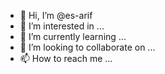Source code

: - 👋 Hi, I’m @es-arif
- 👀 I’m interested in ...
- 🌱 I’m currently learning ...
- 💞️ I’m looking to collaborate on ...
- 📫 How to reach me ...

<!---
es-arif/es-arif is a ✨ special ✨ repository because its `README.md` (this file) appears on your GitHub profile.
You can click the Preview link to take a look at your changes.
--->

<script src="https://gist.github.com/es-arif/b8089ab6b12056ccd573d68c09edc9ed.js"></script>

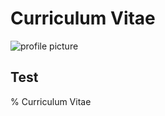# Curriculum Vitae
![profile picture](https://bastian-kroeger.tech/profile-picture.jpg)
## Test
% Curriculum Vitae
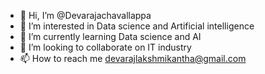 - 👋 Hi, I’m @Devarajachavallappa
- 👀 I’m interested in Data science and Artificial intelligence
- 🌱 I’m currently learning Data science and AI 
- 💞️ I’m looking to collaborate on IT industry
- 📫 How to reach me devarajlakshmikantha@gmail.com


<!---
Devarajachavallappa/Devarajachavallappa is a ✨ special ✨ repository because its `README.md` (this file) appears on your GitHub profile.
You can click the Preview link to take a look at your changes.
--->
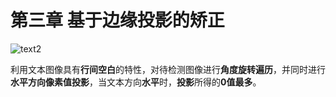 # 第三章 基于边缘投影的矫正



![text2](https://wx3.sinaimg.cn/mw690/005Q1p9vgy1gc9k8l85p4j30l70pt4iq.jpg)



利用文本图像具有**行间空白**的特性，对待检测图像进行**角度旋转遍历**，并同时进行**水平方向像素值投影**，当文本方向**水平**时，**投影**所得的**0值最多**。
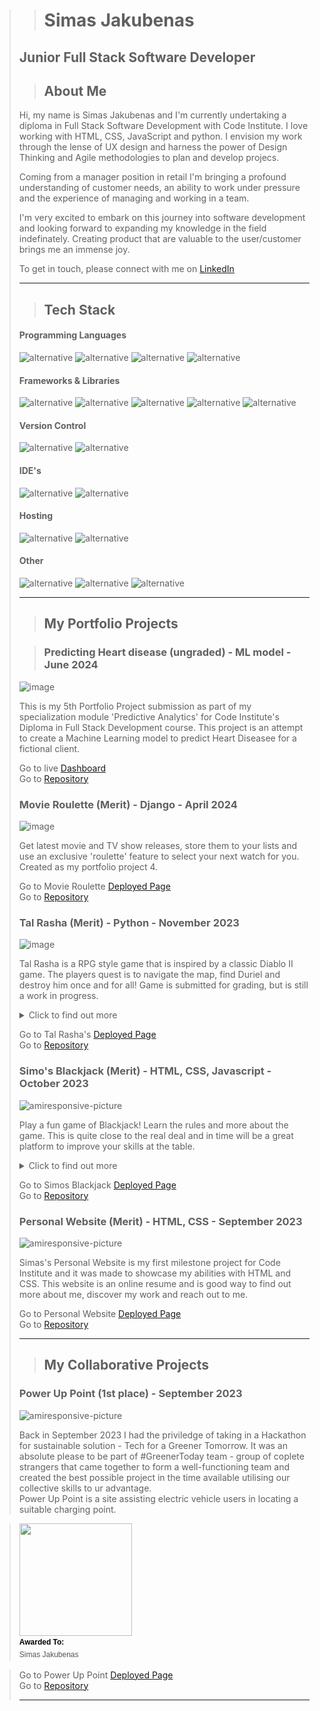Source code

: >> # Simas Jakubenas
>
> ## Junior Full Stack Software Developer
> 
>> ## About Me
>
> Hi, my name is Simas Jakubenas and I'm currently undertaking a diploma in Full Stack Software Development with Code Institute. I love working with HTML, CSS, JavaScript and python. I envision my work through the lense of UX design and harness the power of Design Thinking and Agile methodologies to plan and develop projecs.
> 
> Coming from a manager position in retail I'm bringing a profound understanding of customer needs, an ability to work under pressure and the experience of managing and working in a team.
> 
> I'm very excited to embark on this journey into software development and looking forward to expanding my knowledge in the field indefinately. Creating product that are valuable to the user/customer brings me an immense joy.
> 
> To get in touch, please connect with me on [LinkedIn](https://www.linkedin.com/in/simasjakubenas/)<hr>
>
>> ## Tech Stack
>
> #### Programming Languages
>
> ![_alternative_](https://img.shields.io/badge/HTML5-E34F26?style=flat&logo=HTML5&logoColor=FFFFFF)
![_alternative_](https://img.shields.io/badge/CSS3-1572B6?style=flat&logo=CSS3&logoColor=FFFFFF)
![_alternative_](https://img.shields.io/badge/JAVASCRIPT-000000?style=flat&logo=JavaScript&logoColor=F7DF1E)
![_alternative_](https://img.shields.io/badge/PYTHON-ffd43b?style=flat&logo=Python&logoColor=3776AB&labelColor=ffd43b)
>
> #### Frameworks & Libraries
>
> ![_alternative_](https://img.shields.io/badge/Jest-C21325?style=flat&logo=Jest&logoColor=FFFFFF)
![_alternative_](https://img.shields.io/badge/Flast-000000?style=flat&logo=Flask&logoColor=FFFFFF)
![_alternative_](https://img.shields.io/badge/Tailwind_CSS-06B6D4?style=flat&logo=tailwindcss&logoColor=85b604)
![_alternative_](https://img.shields.io/badge/Django-092E20?style=flat&logo=django&logoColor=85b604)
![_alternative_](https://img.shields.io/badge/Font_Awesome-528DD7?style=flat&logo=fontawesome&logoColor=FFFFFF)
>
> #### Version Control
>
> ![_alternative_](https://img.shields.io/badge/GIT-F05032?style=flat&logo=git&logoColor=FFFFFF)
![_alternative_](https://img.shields.io/badge/GITHUB-181717?style=flat&logo=github&logoColor=FFFFFF)
>
> #### IDE's
>
> ![_alternative_](https://img.shields.io/badge/VS_CODE-007ACC?style=flat&logo=visualstudiocode&logoColor=FFFFFF)
![_alternative_](https://img.shields.io/badge/GITPOD-000000?style=flat&logo=gitpod&logoColor=FFAE33)
>
> #### Hosting
>
> ![_alternative_](https://img.shields.io/badge/HEROKU-430098?style=flat&logo=heroku&logoColor=FFFFFF)
![_alternative_](https://img.shields.io/badge/GITHUB_PAGES-222222?style=flat&logo=githubpages&logoColor=FFFFFF)
>
> #### Other
>
> ![_alternative_](https://img.shields.io/badge/JUPYTER-F37626?style=flat&logo=jupyter&logoColor=FFFFFF)
![_alternative_](https://img.shields.io/badge/STREAMLIT-FF4B4B?style=flat&logo=streamlit&logoColor=FFFFFF)
![_alternative_](https://img.shields.io/badge/PostgreSQL-003B57?style=flat&logo=postgresql&logoColor=FFFFFF)<hr>
>
>> ## My Portfolio Projects
>
>> ### Predicting Heart disease (ungraded) - ML model - June 2024
>
> ![image](https://github.com/user-attachments/assets/e88c8919-b208-4c7d-9751-f0f50980bd0d)
>
> This is my 5th Portfolio Project submission as part of my specialization module 'Predictive Analytics' for Code Institute's Diploma in Full Stack Development course.
> This project is an attempt to create a Machine Learning model to predict Heart Diseasee for a fictional client.
>
> Go to live [Dashboard](https://pp5-heart-disease-predict-8ca5a8fcd037.herokuapp.com/)<br>
> Go to [Repository](https://github.com/SimasJakubenas/cd-prediction-pp5)
>
> ### Movie Roulette (Merit) - Django - April 2024
>
> ![image](https://github.com/SimasJakubenas/movie-roulette/assets/138577499/ad305a9e-7228-4c4b-9aae-aa2dd5ed7714)
>
> Get latest movie and TV show releases, store them to your lists and use an exclusive 'roulette' feature to select your next watch for you. Created as my portfolio project 4.
>
> Go to Movie Roulette [Deployed Page](https://movie-roulette-828048507284.herokuapp.com/)<br>
> Go to [Repository](https://github.com/SimasJakubenas/movie-roulette)
>
> ### Tal Rasha (Merit) - Python - November 2023
>
> ![image](https://github.com/SimasJakubenas/rpg-game-pp3/assets/138577499/8ddb2b0e-50f0-408b-93a6-fc78b4818721)
>
> Tal Rasha is a RPG style game that is inspired by a classic Diablo II game. The players quest is to navigate the map, find Duriel and destroy him once and for all!
> Game is submitted for grading, but is still a work in progress.
> <details>
> <summary>Click to find out more</summary>
> <br>
> The user takes the role of 'Traveler' and is on a quest to hunt down Duriel. This game have classic RPG style game features like:<br>
> A hero with improvable statistics<br>
> A map zone to navigate where one encounters enemies<br>
> A battle sequence which alloes the player to attack or use a health potion<br>
> A chance to aquire items<br>
> A boss fight that concludes the game<br>
> Vendor (to buy and sell items)<br>
> A stash to observe the aquired items that allows the player to equip weapon and reorganise the order of items in the stash<br>
> </details>
>
> Go to Tal Rasha's [Deployed Page](https://tal-rasha-rpg-6583f66e1480.herokuapp.com/)<br>
> Go to [Repository](https://github.com/SimasJakubenas/rpg-game-pp3)
>
> ### Simo's Blackjack (Merit) - HTML, CSS, Javascript - October 2023
>
> ![amiresponsive-picture](https://github.com/SimasJakubenas/blackjack-milestone-p2/assets/138577499/86640d2f-d89f-498f-a0d5-746713cbbe25)
>
> Play a fun game of Blackjack! Learn the rules and more about the game. This is quite close to the real deal and in time will be a great platform to improve your skills at the table.
> <details>
> <summary>Click to find out more</summary>
> <br>
> The user is presented with an opportunity to learn or practice the game of blackjack, have optimal play table ready at anytime and an option to read up on more advanced theory.
> The game has classic features and the game flow is controlled via buttons that player presses. It feels a lot like blackjack tables in online casinos. The game has a chip count tracking siystem which allows the player to track their winrate. Im=n the near future I will be working on cards behaving more like they're drawn from a deck and not at random.
>
> </details>
>
> Go to Simos Blackjack [Deployed Page](https://simasjakubenas.github.io/blackjack-milestone-p2/)<br>
> Go to [Repository](https://github.com/SimasJakubenas/blackjack-milestone-p2)
>
> ### Personal Website (Merit) - HTML, CSS - September 2023
>
> ![amiresponsive-picture](https://github.com/SimasJakubenas/PersonalWebsite/assets/138577499/039e3269-b96f-4364-a6f8-96d642fbb079)
>
> Simas's Personal Website is my first milestone project for Code Institute and it was made to showcase my abilities with HTML and CSS. This website is an online resume and is good way to find out more about me, discover my work and reach out to me.
>
> Go to Personal Website [Deployed Page](https://simasjakubenas.github.io/PersonalWebsite/)<br>
> Go to [Repository](https://github.com/SimasJakubenas/PersonalWebsite)<hr>
>
>> ## My Collaborative Projects
>
> ### Power Up Point (1st place) - September 2023
>
> ![amiresponsive-picture](https://github.com/stef-cruz/power-up-point/assets/138577499/2447bbcb-42fa-4a3b-b790-2f661f7bcaf0)
>
> Back in September 2023 I had the priviledge of taking in a Hackathon for sustainable solution - Tech for a Greener Tomorrow. It was an absolute please to be part of #GreenerToday team - group of coplete strangers that came together to form a well-functioning team and created the best possible project in the time available utilising our collective skills to ur advantage.<br>
> Power Up Point is a site assisting electric vehicle users in locating a suitable charging point.
>
<blockquote class="badgr-badge" style="font-family: Helvetica, Roboto, &quot;Segoe UI&quot;, Calibri, sans-serif;"><a href="https://api.eu.badgr.io/public/assertions/8WllUWIYQcmTuBvNq3IEoQ?identity__email=sjakubenas%40gmail.com"><img width="180px" height="180px" src="https://api.eu.badgr.io/public/assertions/8WllUWIYQcmTuBvNq3IEoQ/image"></a><p class="badgr-badge-recipient" style="margin: 0; font-size: 12px; font-style: normal; font-stretch: normal; line-height: 1.67; letter-spacing: normal; text-align: left; color: #555555;"><strong style="font-size: 12px; font-weight: bold; font-style: normal; font-stretch: normal; line-height: 1.67; letter-spacing: normal; text-align: left; color: #000;">Awarded To: </strong><span style="display: block;"> Simas Jakubenas</span></p></blockquote>

> Go to Power Up Point [Deployed Page](https://stef-cruz.github.io/power-up-point/index.html)<br>
> Go to [Repository](https://github.com/stef-cruz/power-up-point)<hr>
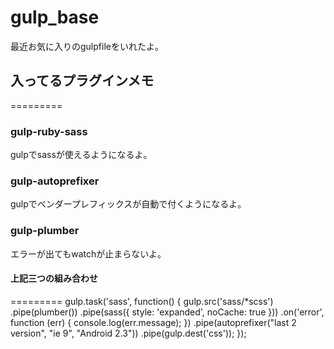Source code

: gulp_base
=========

最近お気に入りのgulpfileをいれたよ。

## 入ってるプラグインメモ
=========

### gulp-ruby-sass
gulpでsassが使えるようになるよ。

### gulp-autoprefixer
gulpでベンダープレフィックスが自動で付くようになるよ。

### gulp-plumber
エラーが出てもwatchが止まらないよ。

#### 上記三つの組み合わせ
=========
gulp.task('sass', function() {
	gulp.src('sass/*scss')
		.pipe(plumber())
		.pipe(sass({
			style: 'expanded',
			noCache: true
		}))
		.on('error', function (err) { console.log(err.message); })
		.pipe(autoprefixer("last 2 version", "ie 9", "Android 2.3"))
		.pipe(gulp.dest('css'));
});



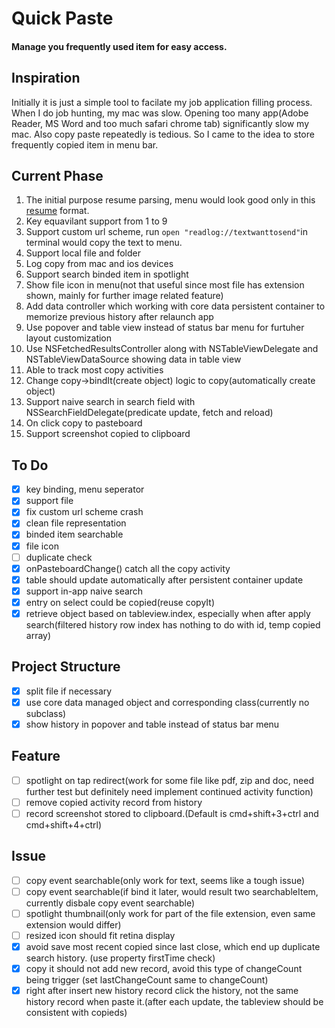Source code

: # Quick Paste
#### Manage you frequently used item for easy access. 
## Inspiration
Initially it is just a simple tool to facilate my job application filling process. When I do job hunting, my mac was slow. Opening too many app(Adobe Reader, MS Word and too much safari chrome tab) significantly slow my mac. Also copy paste repeatedly is tedious. So I came to the idea to store frequently copied item in menu bar.  

## Current Phase
1. The initial purpose resume parsing, menu would look good only in this [resume](https://www.dropbox.com/s/8r6wm7d8t45pmsc/2019_Resume_Yichi_Zhang.pdf?dl=0) format. 
2. Key equavilant support from 1 to 9
3. Support custom url scheme, run `open "readlog://textwanttosend"`in terminal would copy the text to menu. 
4. Support local file and folder
5. Log copy from mac and ios devices
6. Support search binded item in spotlight
7. Show file icon in menu(not that useful since most file has extension shown, mainly for further image related feature)
8. Add data controller which working with core data persistent container to memorize previous history after relaunch app
9. Use popover and table view instead of status bar menu for furtuher layout customization
10. Use NSFetchedResultsController along with NSTableViewDelegate and NSTableViewDataSource showing data in table view 
11. Able to track most copy activities
12. Change copy->bindIt(create object) logic to copy(automatically create object)
13. Support naive search in search field with NSSearchFieldDelegate(predicate update, fetch and reload)
14. On click copy to pasteboard
15. Support screenshot copied to clipboard
## To Do
- [x] key binding, menu seperator 
- [x] support file
- [x] fix custom url scheme crash
- [x] clean file representation
- [x] binded item searchable
- [x] file icon 
- [ ] duplicate check
- [x] onPasteboardChange() catch all the copy activity
- [x] table should update automatically after persistent container update
- [x] support in-app naive search 
- [x] entry on select could be copied(reuse copyIt)
- [x] retrieve object based on tableview.index, especially when after apply search(filtered history row index has nothing to do with id, temp copied array)
## Project Structure
- [x] split file if necessary
- [x] use core data managed object and corresponding class(currently no subclass)
- [x] show history in popover and table instead of status bar menu
## Feature
- [ ] spotlight on tap redirect(work for some file like pdf, zip and doc, need further test but definitely need implement continued activity function)
- [ ] remove copied activity record from history
- [ ] record screenshot stored to clipboard.(Default is cmd+shift+3+ctrl and cmd+shift+4+ctrl) 
## Issue
- [ ] copy event searchable(only work for text, seems like a tough issue)
- [ ] copy event searchable(if bind it later, would result two searchableItem, currently disbale copy event searchable)
- [ ] spotlight thumbnail(only work for part of the file extension, even same extension would differ)
- [ ] resized icon should fit retina display
- [x] avoid save most recent copied since last close, which end up duplicate search history. (use property firstTime check)
- [x] copy it should not add new record, avoid this type of changeCount being trigger (set lastChangeCount same to changeCount)
- [x] right after insert new history record click the history, not the same history record when paste it.(after each update, the tableview should be consistent with copieds)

-*-

**Task to carry out:** Give the number of lines in the listing above that contain the word "object", with no other text.

**Answer below:** 3